Amazon has been around for 55 million years. Do you think we will find the topsoil to be 55,000,000 / 100 * 5 feet thick? I wager it went up to like 20 feet max in the first million years and hasn’t changed since then.
Doesn't burning the forest down release a good portion of that CO2?
My point is that a standing forest doesn’t affect carbon levels. A growing forest or a burning forest does.

So a statement like “forests are scrubbing CO2 and help us against climate change” are false - a stationary size forest has no effect whatsoever.

For carbon to be sequestered it has to go into the ground and stay there.

https://wwf.panda.org/knowledge_hub/where_we_work/amazon/ama...

it's just less accessible but I'm pretty sure like any forest on the face of the earth, portions of dead animal and plant matter is getting sequestered into the ground while another portion is getting exhaled by animals eating the leaves or other animals eating the animals.

The stuff that's getting sequestered though is probably miniscule. At the timescale of our lifetime it may be negligible but I wouldn't know as I'm not an expert. Perhaps someone with the actual data can fill us in?
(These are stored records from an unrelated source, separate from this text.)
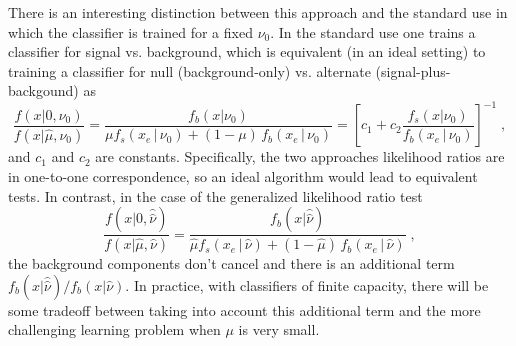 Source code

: \documentclass[11pt, oneside]{article}   	%
\begin{document}
There is an interesting distinction between this approach and the standard use in which the classifier is trained for a fixed $\nu_0$. In the standard use one trains a classifier for signal vs. background, which is equivalent (in an ideal setting) to training a classifier for  null (background-only) vs. alternate (signal-plus-backgound) as 
\begin{equation}
 \frac{f(x| 0, \nu_0)}{f(x|\hat \mu, \nu_0)} =  \frac{f_b(x| \nu_0)}{ \mu f_s( x_e \, |\,  \nu_0)  + (1-\mu)\, f_b( x_e \,|\, \nu_0)} = \left[ c_1 + c_2   \frac{f_s(x| \nu_0)}{ f_b( x_e \,|\, \nu_0)} \right ]^{-1} \; ,
\end{equation}
and $c_1$ and $c_2$ are constants. Specifically, the two approaches likelihood ratios are in one-to-one correspondence, so an ideal algorithm would lead to equivalent tests. In contrast, in the case of the generalized likelihood ratio test 
\begin{equation}
 \frac{f(x| 0, \hat{\hat{ \nu}})}{f(x|\hat \mu, \hat\nu)} =  \frac{f_b(x| \hat{\hat{ \nu}})}{ \hat \mu f_s( x_e \, |\,  \hat\nu)  + (1- \hat \mu )\, f_b( x_e \,|\, \hat \nu)} \; ,
\end{equation}
the background components don't cancel and there is an additional term $f_b(x| \hat{\hat{ \nu}})/f_b(x| {\hat{ \nu}})$.
In practice, with classifiers of finite capacity, there will be some tradeoff between taking into account this additional term and the more challenging learning problem when $\mu$ is very small. 

%
\end{document}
Well, just based on the linked article:

> A final point to make is that the atmosphere is awash with oxygen, at 20.95% or 209,500 ppm (parts per million). Carbon dioxide, by comparison, is around 405 ppm and rising by around 2-3 ppm per year, over 500 times less. Human activity (around 90% of which being fossil fuel combustion) has caused this concentration to drop by around 0.005% since 1990, a trivial amount. In parallel, the same activities have caused carbon dioxide concentrations to rise by by 37 ppm since 1990, or 10%. This is a much more substantial percentage because there is so little carbon dioxide in the atmosphere to begin with, so human activities can make a major difference. This is why we need to worry about the increase of carbon dioxide in the atmosphere (and its resulting impact on climate), and why we don't need to worry about running out of oxygen.

The 3 order of magnitude difference is the relevant bit of info.

So while it takes millions of years for the amazon to have an impact on )2 levels, impacts on CO2 levels happen on the time scale of thousands of years.

This is also why it makes more sense to be concerned about the CO2 being released by burning the Amazon than the oxygen consumed by the fire.

Even if a tiny amount was sequestered each year over the course of 55 million years there would be a huge pile of carbon there. But it isn’t there, is it?
Has the soil under the rainforest been slowly getting deeper?
There is. That's all the coal, oil and gas we burn.
my initial reply was a post about oil mining in the amazon...

Additionally tectonic plates move, 55 million years ago the amazon probably wasn't even there. Additionally oil found on land could've been produced by biomass under the ocean and vice versa it's all moving around all the time. Likely the oil found underneath the amazon could have been produced at a time where that tectonic plate was under water.

You aren't accounting for the trees being living, growing beings. Asking how they capture CO2 is kind of like asking how we grab oxygen- it's in the air, we use it to fuel our growth and stay alive, and then it's CO2 when it leaves our bodies. It's the reverse for trees, I don't know if any significant amount of solid carbon would need to accumulate, as it forms the wood and the varies trees that grow and die.
A forest of constant size is not growing and therefore not removing any carbon from the air is this persons argument.